History Of The Continuing Controversy
Historically, the “salesperson” exemption has included Service Advisors. Beginning in 1973 with a federal appellate decision in Brennan v. Deel Motors, Inc., and continuing as recently as 2013 with the Montana Supreme Court’s decision in Thompson v. J.C. Billion, Inc., courts have uniformly held that Service Advisors are exempt from overtime under Section 13(b)(10).

However, the U.S. Department of Labor’s (USDOL) track record in this area has been inconsistent. At times in the past, it has said that Service Advisors could qualify for the exemption; at other times, it has said that they could not. At one point, USDOL issued an interpretive provision where it took the position that Service Advisors did not fall within the exemption. But after several courts nevertheless applied the exemption, USDOL said that it would no longer dispute the issue.

In April 2011, however, USDOL changed course and deleted the controlling regulation, stating that the change reflected its view that the exemption should be limited “to salesmen who sell vehicles and partsmen and mechanics who service vehicles,” and that Service Advisors did not fall within this description (read more andmore).

In Navarro v. Encino Motorcars, LLC, the 9th Circuit Court of Appeals (hearing cases arising out of federal courts in California, Washington, Oregon, Nevada, Arizona, and several other Western states) deferred to USDOL’s most recent interpretation of the exemption and became the first court to hold that Service Advisors are not exempt from overtime pursuant to the “salesperson” exemption (read more).
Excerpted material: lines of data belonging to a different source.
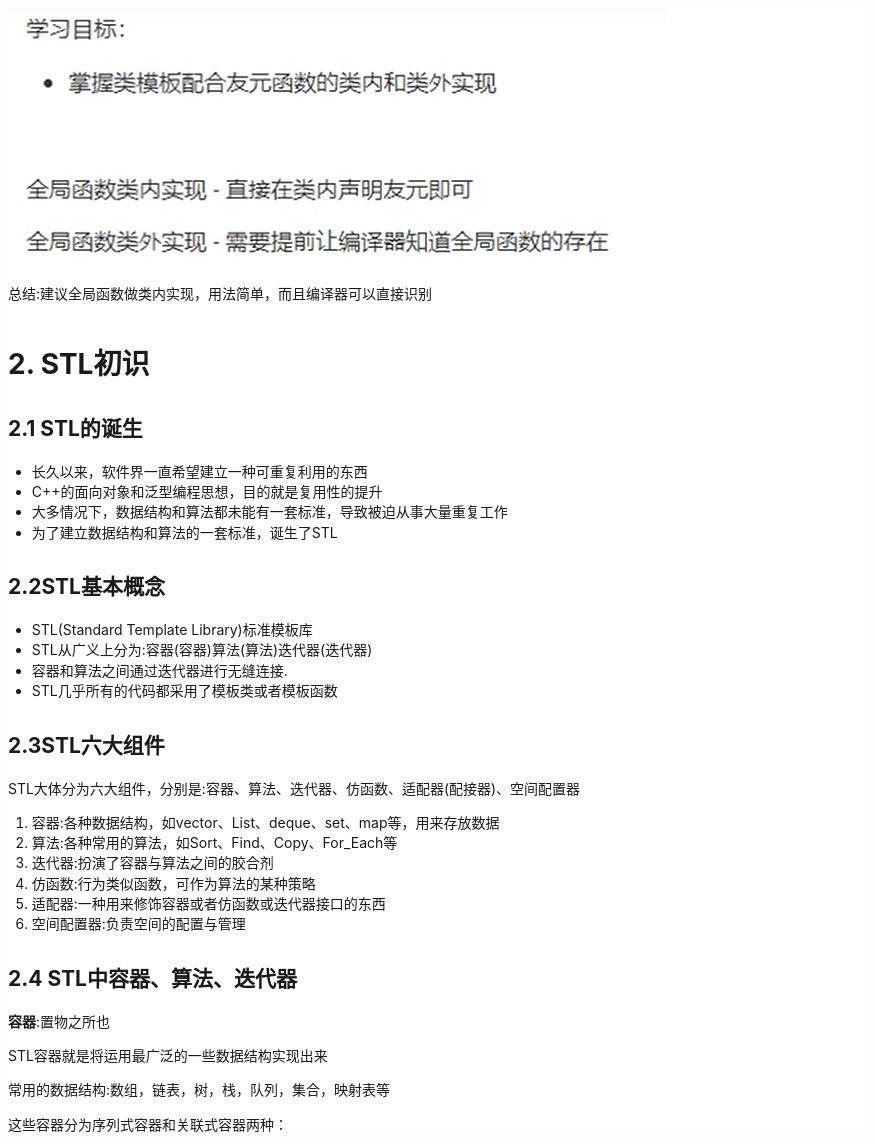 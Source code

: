 ![alt text](image-46.png)

总结:建议全局函数做类内实现，用法简单，而且编译器可以直接识别

# 2. STL初识

## 2.1 STL的诞生
- 长久以来，软件界一直希望建立一种可重复利用的东西
- C++的面向对象和泛型编程思想，目的就是复用性的提升
- 大多情况下，数据结构和算法都未能有一套标准，导致被迫从事大量重复工作
- 为了建立数据结构和算法的一套标准，诞生了STL

## 2.2STL基本概念
- STL(Standard Template Library)标准模板库
- STL从广义上分为:容器(容器)算法(算法)迭代器(迭代器)
- 容器和算法之间通过迭代器进行无缝连接.
- STL几乎所有的代码都采用了模板类或者模板函数

## 2.3STL六大组件
STL大体分为六大组件，分别是:容器、算法、迭代器、仿函数、适配器(配接器)、空间配置器
1. 容器:各种数据结构，如vector、List、deque、set、map等，用来存放数据
2. 算法:各种常用的算法，如Sort、Find、Copy、For_Each等
3. 迭代器:扮演了容器与算法之间的胶合剂
4. 仿函数:行为类似函数，可作为算法的某种策略
5. 适配器:一种用来修饰容器或者仿函数或迭代器接口的东西
6. 空间配置器:负责空间的配置与管理

## 2.4 STL中容器、算法、迭代器
**容器**:置物之所也

STL容器就是将运用最广泛的一些数据结构实现出来

常用的数据结构:数组，链表，树，栈，队列，集合，映射表等

这些容器分为序列式容器和关联式容器两种：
SCOTUS Will Issue The Final Word
On January 15, 2016, the U.S. Supreme Court announced that it would take the matter under consideration and will clarify the issue for dealers once and for all. The Court will hear an appeal of the Navarro case, and its decision is expected by June 2016.

The Court’s decision will apply to all dealers throughout the country. In the event the Court somehow finds that Service Advisors are not exempt from overtime under the “salesperson” exemption, you should be prepared to explore alternatives. In particular, you should revise Service Advisor pay plans to satisfy the “commission-paid” exemption, which is also available to dealers in most states.